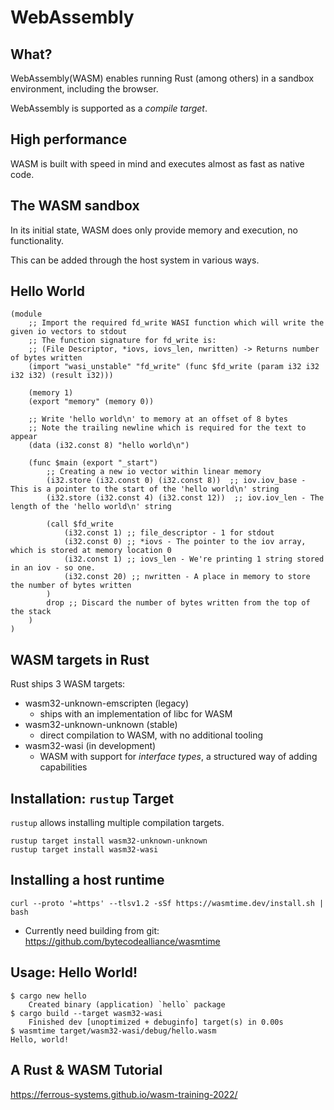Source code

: # WebAssembly

## What?

WebAssembly(WASM) enables running Rust (among others) in a sandbox environment, including the browser.

WebAssembly is supported as a _compile target_.

## High performance

WASM is built with speed in mind and executes almost as fast as native code.

## The WASM sandbox

In its initial state, WASM does only provide memory and execution, no functionality.

This can be added through the host system in various ways.

## Hello World

```wat []
(module
    ;; Import the required fd_write WASI function which will write the given io vectors to stdout
    ;; The function signature for fd_write is:
    ;; (File Descriptor, *iovs, iovs_len, nwritten) -> Returns number of bytes written
    (import "wasi_unstable" "fd_write" (func $fd_write (param i32 i32 i32 i32) (result i32)))

    (memory 1)
    (export "memory" (memory 0))

    ;; Write 'hello world\n' to memory at an offset of 8 bytes
    ;; Note the trailing newline which is required for the text to appear
    (data (i32.const 8) "hello world\n")

    (func $main (export "_start")
        ;; Creating a new io vector within linear memory
        (i32.store (i32.const 0) (i32.const 8))  ;; iov.iov_base - This is a pointer to the start of the 'hello world\n' string
        (i32.store (i32.const 4) (i32.const 12))  ;; iov.iov_len - The length of the 'hello world\n' string

        (call $fd_write
            (i32.const 1) ;; file_descriptor - 1 for stdout
            (i32.const 0) ;; *iovs - The pointer to the iov array, which is stored at memory location 0
            (i32.const 1) ;; iovs_len - We're printing 1 string stored in an iov - so one.
            (i32.const 20) ;; nwritten - A place in memory to store the number of bytes written
        )
        drop ;; Discard the number of bytes written from the top of the stack
    )
)
```

## WASM targets in Rust

Rust ships 3 WASM targets:

* wasm32-unknown-emscripten (legacy)
  * ships with an implementation of libc for WASM
* wasm32-unknown-unknown (stable)
  * direct compilation to WASM, with no additional tooling
* wasm32-wasi (in development)
  * WASM with support for _interface types_, a structured way of adding capabilities

## Installation: `rustup` Target

`rustup` allows installing multiple compilation targets.

```console
rustup target install wasm32-unknown-unknown
rustup target install wasm32-wasi
```

## Installing a host runtime

```console
curl --proto '=https' --tlsv1.2 -sSf https://wasmtime.dev/install.sh | bash
```

* Currently need building from git: https://github.com/bytecodealliance/wasmtime

## Usage: Hello World!

```console
$ cargo new hello
    Created binary (application) `hello` package
$ cargo build --target wasm32-wasi
    Finished dev [unoptimized + debuginfo] target(s) in 0.00s
$ wasmtime target/wasm32-wasi/debug/hello.wasm
Hello, world!
```

## A Rust & WASM Tutorial

<https://ferrous-systems.github.io/wasm-training-2022/>
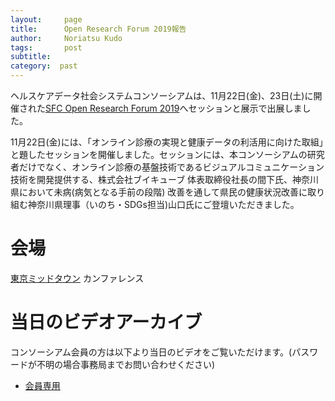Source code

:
 ```yaml
---
layout:     page
title:      Open Research Forum 2019報告
author:     Noriatsu Kudo
tags: 		post 
subtitle:  	
category:  past
---
```

<!-- Start Writing Below in Markdown -->
ヘルスケアデータ社会システムコンソーシアムは、11月22日(金)、23日(土)に開催された[SFC Open Research Forum 2019](https://orf.sfc.keio.ac.jp/)へセッションと展示で出展しました。

11月22日(金)には、「オンライン診療の実現と健康データの利活用に向けた取組」と題したセッションを開催しました。セッションには、本コンソーシアムの研究者だけでなく、オンライン診療の基盤技術であるビジュアルコミュニケーション技術を開発提供する、株式会社ブイキューブ 体表取締役社長の間下氏、神奈川県において未病(病気となる手前の段階) 改善を通して県民の健康状況改善に取り組む神奈川県理事（いのち・SDGs担当)山口氏にご登壇いただきました。

# 会場
[東京ミッドタウン](https://www.tokyo-midtown.com/jp/access/public-transport/) カンファレンス

# 当日のビデオアーカイブ
コンソーシアム会員の方は以下より当日のビデオをご覧いただけます。(パスワードが不明の場合事務局までお問い合わせください)

- [会員専用](http://web.sfc.wide.ad.jp/~kudo/lisc02/20190522_soukai.zip)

**Task**
Extract the lines exactly, please: the first line of the listing, the line with "## The WASM sandbox", and every line between them, but no pictures.

**Result of the task**
Source code

: # WebAssembly

## What?

WebAssembly(WASM) enables running Rust (among others) in a sandbox environment, including the browser.

WebAssembly is supported as a _compile target_.

## High performance

WASM is built with speed in mind and executes almost as fast as native code.

## The WASM sandbox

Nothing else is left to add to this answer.